DEV Community

Cover image for Introduction to EC2 Auto Scaling

Posted on

Introduction to EC2 Auto Scaling


Picture source: AWS

This blog has been written for AWS UG Madurai - AWS Cloud Practitioner BOOT CAMP

Table of Contents

  1. Introduction
  2. What is EC2 Auto Scaling?
  3. EC2 Auto Scaling Lifecylce
  4. Types of Scaling
  5. Warm Pool
  6. Scaling Termination Policy
  7. Recommended Further Reading
  8. Referrals


AWS Auto Scaling monitors your applications and automatically adjusts capacity to maintain steady, predictable performance at the lowest possible cost. Using AWS Auto Scaling, it’s easy to setup application scaling for multiple resources across multiple services in minutes.


  • Setup Scaling quickly
  • Make SMART scaling decisions
  • Automatically maintain performance
  • Pay only for what you need

Veritcal vs Horizontal Scaling

  • Veritcal Scaling: Upgrading server hardware, For example, Changing Instance type from t2.medium (2 vCPU, 24GB Memory) to t2.2xlarge (8 vCPU, 32GB Memory)

Use-Case: A data-processing job may require more vCPU and memory in order to complete in a shorter period of time.


  • An Instance restart is required.
  • You could only be able to vertically scale to the maximum limit of instance availability, For example, m6a.48xlarge (192 vCPU, 192 Memory).
  • Horizontal Scaling: Add more instances to the existing instances

Types of Scaling

What is EC2 Auto Scaling?

Amazon EC2 Auto Scaling helps to maintain the number of instances in each Auto Scaling Group.

For example, If we define minimum size of one instance, a desired capacity of two instances, and a maximum size of four instances.
The Auto Scaling policies will maintain the number of instances within the minimum and maximum number of instances. By default, the desired number of instances will always be available, which is two in this scenario.


Picture source: AWS

EC2 Auto Scaling Lifecylce

The following illustration shows the lifecycle of an Auto Scaling instance


Picture source: AWS

Types of Scaling

  • Manual Scaling: Change the size of Auto Scaling Group manually by updating the desired capacity.
  • Predictive Scaling: To increase the number of EC2 instances in your Auto Scaling group in advance of daily and weekly patterns in traffic flows.
  • Scheduled Scaling: To set up your own scaling schedule according to predictable load changes. For example, let's say every week on Wednesday, the traffic to the application increases and decreases on Friday.
  • Dynamic Scaling:

    • Simple Scaling: We choose scaling metrics and threshold values for the CloudWatch alarms that invoke the scaling process.
    • Step Scaling: We specify one or more step adjustments that automatically scale the number of instances dynamically based on the size of the alarm breach.

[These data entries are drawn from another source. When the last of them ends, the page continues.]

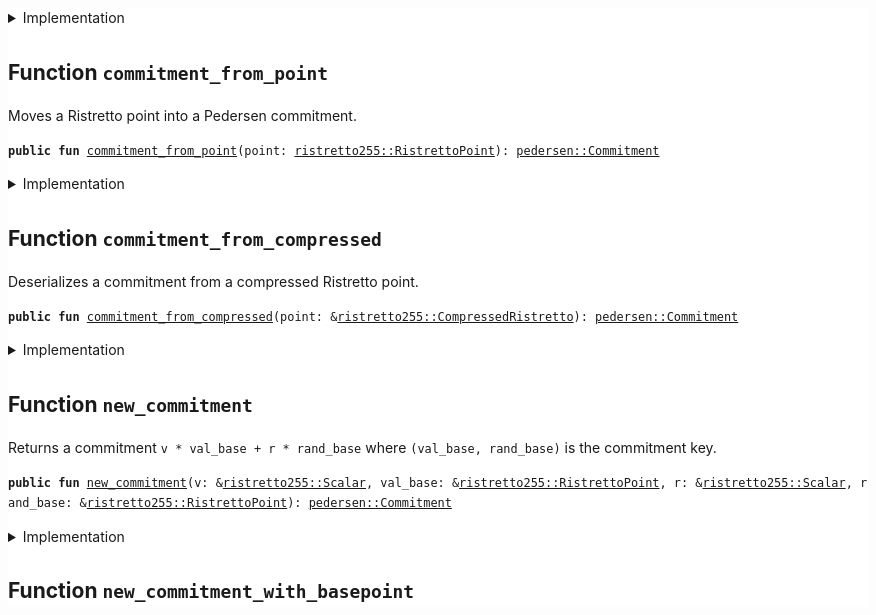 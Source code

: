 
<details><summary>Implementation</summary></details>

<a name="0x1_pedersen_commitment_from_point"></a>

## Function `commitment_from_point`

Moves a Ristretto point into a Pedersen commitment.


<pre><code><b>public</b> <b>fun</b> <a href="pedersen.md#0x1_pedersen_commitment_from_point">commitment_from_point</a>(point: <a href="ristretto255.md#0x1_ristretto255_RistrettoPoint">ristretto255::RistrettoPoint</a>): <a href="pedersen.md#0x1_pedersen_Commitment">pedersen::Commitment</a>
</code></pre>



<details><summary>Implementation</summary></details>

<a name="0x1_pedersen_commitment_from_compressed"></a>

## Function `commitment_from_compressed`

Deserializes a commitment from a compressed Ristretto point.


<pre><code><b>public</b> <b>fun</b> <a href="pedersen.md#0x1_pedersen_commitment_from_compressed">commitment_from_compressed</a>(point: &<a href="ristretto255.md#0x1_ristretto255_CompressedRistretto">ristretto255::CompressedRistretto</a>): <a href="pedersen.md#0x1_pedersen_Commitment">pedersen::Commitment</a>
</code></pre>



<details><summary>Implementation</summary></details>

<a name="0x1_pedersen_new_commitment"></a>

## Function `new_commitment`

Returns a commitment <code>v * val_base + r * rand_base</code> where <code>(val_base, rand_base)</code> is the commitment key.


<pre><code><b>public</b> <b>fun</b> <a href="pedersen.md#0x1_pedersen_new_commitment">new_commitment</a>(v: &<a href="ristretto255.md#0x1_ristretto255_Scalar">ristretto255::Scalar</a>, val_base: &<a href="ristretto255.md#0x1_ristretto255_RistrettoPoint">ristretto255::RistrettoPoint</a>, r: &<a href="ristretto255.md#0x1_ristretto255_Scalar">ristretto255::Scalar</a>, rand_base: &<a href="ristretto255.md#0x1_ristretto255_RistrettoPoint">ristretto255::RistrettoPoint</a>): <a href="pedersen.md#0x1_pedersen_Commitment">pedersen::Commitment</a>
</code></pre>



<details><summary>Implementation</summary></details>

<a name="0x1_pedersen_new_commitment_with_basepoint"></a>

## Function `new_commitment_with_basepoint`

Each step adjustment specifies the following:

      • A lower bound for the metric value
      • An upper bound for the metric value
      • The amount by which to scale, based on the scaling adjustment type

      For example:

      Step 1: Add 1 instance if CPU utilization is over 40%.

      Step 2: Add 3 instances if CPU utilization is over 60% and similarly scale in when the CPU utilization reduces.

    • Target Tracking: We can select a scaling metric and set a target value. For example, to keep the average aggregate CPU utilization of your Auto Scaling group at 50 percent

The main issue with simple scaling is that after a scaling activity is started, the policy must wait for the scaling activity or health check replacement to complete and the cooldown period to expire before responding to additional alarms. Cooldown periods help to prevent the initiation of additional scaling activities before the effects of previous activities are visible.activities are visible.

Warm Pool

  • A warm pool is a pool of pre-initialized EC2 instances that sits alongside an Auto Scaling group. Whenever your application needs to scale out, the Auto Scaling group can draw on the warm pool to meet its new desired capacity. This helps you to ensure that instances are ready to quickly start serving application traffic, accelerating the response to a scale-out event. As instances leave the warm pool, they count toward the desired capacity of the group. This is known as a warm start.
  • The warm pool is calculated as the difference between the Auto Scaling group's maximum capacity and its desired capacity.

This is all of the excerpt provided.